Question

link

There are N gas stations along a circular route, where the amount of gas at station i is gas[i].

You have a car with an unlimited gas tank and it costs cost[i] of gas to travel from station i to its next station (i+1). You begin the journey with an empty tank at one of the gas stations.

Return the starting gas station's index if you can travel around the circuit once, otherwise return -1.

Note:
The solution is guaranteed to be unique.

Stats

Adjusted Difficulty 4
Time to use --------

Ratings/Color = 1(white) 2(lime) 3(yellow) 4/5(red)

Analysis

This is a tough question, which requires a lot of math-related thinking.

My solution is IMHO very simple and easy. I first do a cumulation of gas from beginning to the end, and find the lowest cumulative value of the gas tank (of course can be negative). That point is where I start the journey, which is to say, I will validate the path from that point, and then return the result.

This idea is not seen on Internet, although it is just 2 loops thru the list, and time complexity is also O(n). Anyway, there’s a great solution which most people uses.
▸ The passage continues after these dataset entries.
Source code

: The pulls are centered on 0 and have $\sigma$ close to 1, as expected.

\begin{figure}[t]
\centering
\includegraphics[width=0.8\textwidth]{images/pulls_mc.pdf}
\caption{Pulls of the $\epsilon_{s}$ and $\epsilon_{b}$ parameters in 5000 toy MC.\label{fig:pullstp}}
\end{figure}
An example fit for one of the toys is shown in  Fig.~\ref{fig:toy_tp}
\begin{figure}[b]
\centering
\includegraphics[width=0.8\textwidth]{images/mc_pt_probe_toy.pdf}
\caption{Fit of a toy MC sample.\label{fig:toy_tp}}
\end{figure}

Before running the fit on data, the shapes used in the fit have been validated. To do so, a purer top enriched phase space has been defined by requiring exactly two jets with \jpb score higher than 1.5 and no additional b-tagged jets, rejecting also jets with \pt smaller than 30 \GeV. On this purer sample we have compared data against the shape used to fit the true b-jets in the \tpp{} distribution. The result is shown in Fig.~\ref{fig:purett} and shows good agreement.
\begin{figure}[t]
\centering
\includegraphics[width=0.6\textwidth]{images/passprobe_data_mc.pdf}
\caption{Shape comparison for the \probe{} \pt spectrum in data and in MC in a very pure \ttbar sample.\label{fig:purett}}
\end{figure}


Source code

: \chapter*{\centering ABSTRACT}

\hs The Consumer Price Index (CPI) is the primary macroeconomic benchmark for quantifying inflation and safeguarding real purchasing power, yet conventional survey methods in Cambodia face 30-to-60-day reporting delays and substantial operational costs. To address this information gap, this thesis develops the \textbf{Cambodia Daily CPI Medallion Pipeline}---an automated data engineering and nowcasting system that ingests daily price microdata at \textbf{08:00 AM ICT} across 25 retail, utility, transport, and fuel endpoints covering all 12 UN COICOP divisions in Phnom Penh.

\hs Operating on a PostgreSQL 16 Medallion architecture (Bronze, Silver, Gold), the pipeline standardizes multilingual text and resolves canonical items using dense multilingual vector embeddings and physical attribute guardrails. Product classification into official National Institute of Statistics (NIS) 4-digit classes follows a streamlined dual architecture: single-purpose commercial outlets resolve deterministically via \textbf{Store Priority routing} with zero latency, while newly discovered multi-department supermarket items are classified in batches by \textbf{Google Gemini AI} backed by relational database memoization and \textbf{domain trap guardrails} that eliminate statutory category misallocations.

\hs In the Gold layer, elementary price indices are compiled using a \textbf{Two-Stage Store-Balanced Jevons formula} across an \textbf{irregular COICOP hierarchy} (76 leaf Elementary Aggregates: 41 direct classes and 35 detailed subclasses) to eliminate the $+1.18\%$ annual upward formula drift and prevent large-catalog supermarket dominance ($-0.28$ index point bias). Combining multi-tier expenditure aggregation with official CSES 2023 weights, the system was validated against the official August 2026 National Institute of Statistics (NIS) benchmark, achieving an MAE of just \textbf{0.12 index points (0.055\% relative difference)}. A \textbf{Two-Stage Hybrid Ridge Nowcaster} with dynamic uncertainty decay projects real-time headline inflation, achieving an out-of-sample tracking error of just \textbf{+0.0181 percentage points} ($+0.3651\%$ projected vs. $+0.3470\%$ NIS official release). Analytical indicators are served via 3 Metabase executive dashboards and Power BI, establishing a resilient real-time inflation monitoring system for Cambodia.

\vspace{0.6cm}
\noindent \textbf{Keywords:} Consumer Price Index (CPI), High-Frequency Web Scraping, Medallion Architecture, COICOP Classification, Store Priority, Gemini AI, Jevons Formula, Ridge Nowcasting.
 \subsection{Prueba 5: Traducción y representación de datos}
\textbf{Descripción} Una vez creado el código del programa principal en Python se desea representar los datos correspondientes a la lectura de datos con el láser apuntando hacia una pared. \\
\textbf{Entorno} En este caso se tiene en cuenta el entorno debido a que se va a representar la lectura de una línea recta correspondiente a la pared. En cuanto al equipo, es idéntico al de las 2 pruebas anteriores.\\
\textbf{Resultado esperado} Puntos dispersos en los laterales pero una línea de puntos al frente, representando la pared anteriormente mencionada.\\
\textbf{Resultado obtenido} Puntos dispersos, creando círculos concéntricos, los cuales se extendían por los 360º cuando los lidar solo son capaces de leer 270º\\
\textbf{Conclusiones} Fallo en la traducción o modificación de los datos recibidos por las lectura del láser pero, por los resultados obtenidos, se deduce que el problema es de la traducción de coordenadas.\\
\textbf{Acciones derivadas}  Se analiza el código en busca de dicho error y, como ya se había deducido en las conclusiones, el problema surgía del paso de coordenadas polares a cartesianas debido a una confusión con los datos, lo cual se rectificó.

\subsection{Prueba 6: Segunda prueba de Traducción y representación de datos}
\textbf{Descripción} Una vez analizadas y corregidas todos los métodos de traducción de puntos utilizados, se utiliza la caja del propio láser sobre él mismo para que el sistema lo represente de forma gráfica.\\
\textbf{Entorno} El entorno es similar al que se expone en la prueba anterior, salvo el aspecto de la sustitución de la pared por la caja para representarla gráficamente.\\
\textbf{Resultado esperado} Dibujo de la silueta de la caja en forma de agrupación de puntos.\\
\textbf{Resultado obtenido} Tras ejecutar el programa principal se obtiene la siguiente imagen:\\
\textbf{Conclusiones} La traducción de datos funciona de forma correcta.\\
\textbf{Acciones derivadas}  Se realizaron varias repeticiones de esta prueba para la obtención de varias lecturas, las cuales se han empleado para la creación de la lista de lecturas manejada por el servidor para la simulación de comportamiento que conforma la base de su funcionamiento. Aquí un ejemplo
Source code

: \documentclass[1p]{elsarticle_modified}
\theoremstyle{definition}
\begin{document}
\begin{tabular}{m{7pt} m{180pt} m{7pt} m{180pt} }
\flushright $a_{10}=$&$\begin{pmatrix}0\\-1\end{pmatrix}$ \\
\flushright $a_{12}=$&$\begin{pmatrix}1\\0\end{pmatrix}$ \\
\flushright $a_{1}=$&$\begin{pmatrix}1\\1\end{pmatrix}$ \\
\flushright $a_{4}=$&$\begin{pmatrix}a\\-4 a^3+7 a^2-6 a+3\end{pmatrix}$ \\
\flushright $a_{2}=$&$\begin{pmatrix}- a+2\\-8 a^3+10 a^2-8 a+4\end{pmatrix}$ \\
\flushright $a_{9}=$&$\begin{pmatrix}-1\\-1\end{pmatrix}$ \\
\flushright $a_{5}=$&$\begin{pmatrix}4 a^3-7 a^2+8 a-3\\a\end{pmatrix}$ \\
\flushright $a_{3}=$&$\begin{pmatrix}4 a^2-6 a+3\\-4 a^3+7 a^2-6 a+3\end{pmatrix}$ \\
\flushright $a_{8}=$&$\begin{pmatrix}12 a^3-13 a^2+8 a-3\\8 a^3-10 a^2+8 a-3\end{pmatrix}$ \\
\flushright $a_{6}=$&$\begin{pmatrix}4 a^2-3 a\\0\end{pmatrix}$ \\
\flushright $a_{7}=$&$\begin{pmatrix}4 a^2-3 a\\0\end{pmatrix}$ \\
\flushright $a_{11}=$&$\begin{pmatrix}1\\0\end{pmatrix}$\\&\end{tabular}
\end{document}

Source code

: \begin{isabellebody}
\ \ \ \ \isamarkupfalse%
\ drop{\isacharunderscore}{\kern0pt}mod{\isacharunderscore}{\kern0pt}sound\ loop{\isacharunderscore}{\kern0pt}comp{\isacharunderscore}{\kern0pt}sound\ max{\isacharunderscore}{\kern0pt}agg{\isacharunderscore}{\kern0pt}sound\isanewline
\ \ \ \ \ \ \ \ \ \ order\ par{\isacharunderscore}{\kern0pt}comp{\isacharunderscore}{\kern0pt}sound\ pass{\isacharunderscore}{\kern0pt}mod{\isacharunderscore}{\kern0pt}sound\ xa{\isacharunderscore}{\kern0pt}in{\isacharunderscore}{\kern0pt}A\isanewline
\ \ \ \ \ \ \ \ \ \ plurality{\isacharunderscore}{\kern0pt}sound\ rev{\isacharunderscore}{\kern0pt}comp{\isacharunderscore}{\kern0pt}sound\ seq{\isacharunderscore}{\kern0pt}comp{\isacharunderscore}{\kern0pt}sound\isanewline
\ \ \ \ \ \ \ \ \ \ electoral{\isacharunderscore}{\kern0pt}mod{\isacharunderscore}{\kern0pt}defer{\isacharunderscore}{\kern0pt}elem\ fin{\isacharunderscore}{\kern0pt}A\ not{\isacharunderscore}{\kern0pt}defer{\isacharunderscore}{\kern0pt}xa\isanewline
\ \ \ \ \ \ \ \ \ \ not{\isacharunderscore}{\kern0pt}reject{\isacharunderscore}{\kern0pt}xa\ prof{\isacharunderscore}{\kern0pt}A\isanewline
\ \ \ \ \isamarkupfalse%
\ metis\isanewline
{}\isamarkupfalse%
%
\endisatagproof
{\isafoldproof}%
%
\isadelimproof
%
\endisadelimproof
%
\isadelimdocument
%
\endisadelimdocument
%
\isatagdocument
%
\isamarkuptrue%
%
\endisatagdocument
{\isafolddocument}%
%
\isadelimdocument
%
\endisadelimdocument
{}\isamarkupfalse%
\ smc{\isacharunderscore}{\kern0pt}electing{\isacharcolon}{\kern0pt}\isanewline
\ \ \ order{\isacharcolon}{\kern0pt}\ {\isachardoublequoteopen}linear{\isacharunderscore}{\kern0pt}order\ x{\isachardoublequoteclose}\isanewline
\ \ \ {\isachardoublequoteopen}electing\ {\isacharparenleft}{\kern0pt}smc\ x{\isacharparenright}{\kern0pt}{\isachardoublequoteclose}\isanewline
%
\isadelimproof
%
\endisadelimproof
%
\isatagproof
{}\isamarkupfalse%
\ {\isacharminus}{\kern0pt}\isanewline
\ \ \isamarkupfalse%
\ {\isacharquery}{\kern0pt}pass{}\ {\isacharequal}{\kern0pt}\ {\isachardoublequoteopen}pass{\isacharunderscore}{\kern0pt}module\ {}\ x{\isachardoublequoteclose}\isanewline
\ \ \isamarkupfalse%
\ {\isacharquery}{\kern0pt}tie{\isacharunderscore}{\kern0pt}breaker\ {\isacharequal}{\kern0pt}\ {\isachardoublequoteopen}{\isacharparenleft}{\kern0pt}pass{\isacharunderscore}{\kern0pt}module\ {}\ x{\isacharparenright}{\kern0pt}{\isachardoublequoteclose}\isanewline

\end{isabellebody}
There’s a great post that gives 2 valid conclusions:

  1. If car starts at A and can not reach B (let’s say B is the first station that A can not reach), then any station between A and B can not reach B.
  2. If the total number of gas is bigger than the total number of cost. There must be a valid solution.

From here, a great solution can be found.

Solution

A very detailed explanation and code is found from this blog.

  1. 从 i 开始,j 是当前 station 的指针,sum += gas[j] – cost[j] (从 j 站加了油,再算上从 i 开始走到 j 剩的油,走到 j+1 站还能剩下多少油)
  2. 如果 sum < 0,说明从 i 开始是不行的。那能不能从 i..j 中间的某个位置开始呢?假设能从 k (i <=k<=j)走,那么 i..j < 0,若 k..j >=0,说明 i..k – 1 更是<0,那从 k 处就早该断开了,根本轮不到 j。
  3. 所以一旦 sum<0,i 就赋成 j + 1,sum 归零。

And note that if i is moved to j, there is no need to check (0..old_i) again, because this range must be reachable (write code again for beter understanding).

Coding this solution is not easy! I failed to do it.

Code

First, my solution

public int canCompleteCircuit(int[] gas, int[] cost) {
    int len = gas.length;
    if (len == 0) return -1;
    int start = -1, min = Integer.MAX_VALUE, total = 0;
    for (int i = 0; i < len; i ++) {
        total += getDiff(gas, cost, i);
        if (total < min) {
            min = total;
            start = i;
        }
    }
    start = (start + 1) % len;
    // now traverse the route from start
    total = 0;
    for (int i = 0; i < len; i ++) {
        total += getDiff(gas, cost, (start + i) % len);
        if (total < 0) return -1;
    }
    return start;
}

private int getDiff(int[] gas, int[] cost, int i) {
    return gas[i] - cost[i];
}

Second, best solution

public int canCompleteCircuit(int[] gas, int[] cost) {
    int i = 0, j = 0;
    int sum = 0;
    int total = 0;
    while (j < gas.length) {
        int diff = gas[j] - cost[j];
        if (sum + diff < 0) {
            i = j + 1;
            sum = 0;
        } else {
            sum += diff;
        }
        j++;
        total += diff;
    }
    return total >= 0 ? i : -1;
}

Updated Oct 29, 2022

public int canCompleteCircuit(int[] gas, int[] cost) {
    int n = gas.length;
    int start = 0;
    while (start < n) {
        int totalGas = 0;
        int totalCost = 0;
        boolean isValidStart = true;
        for (int i = 0; i < n; i++) {
            int index = (start + i) % n;
            totalGas += gas[index];
            totalCost += cost[index];
            if (totalGas < totalCost) {
                // invalid starting point
                start += i + 1;
                isValidStart = false;
                break;
            }
        }
        if (isValidStart) {
            return start;
        }
    }
    return start >= n ? -1 : start;
}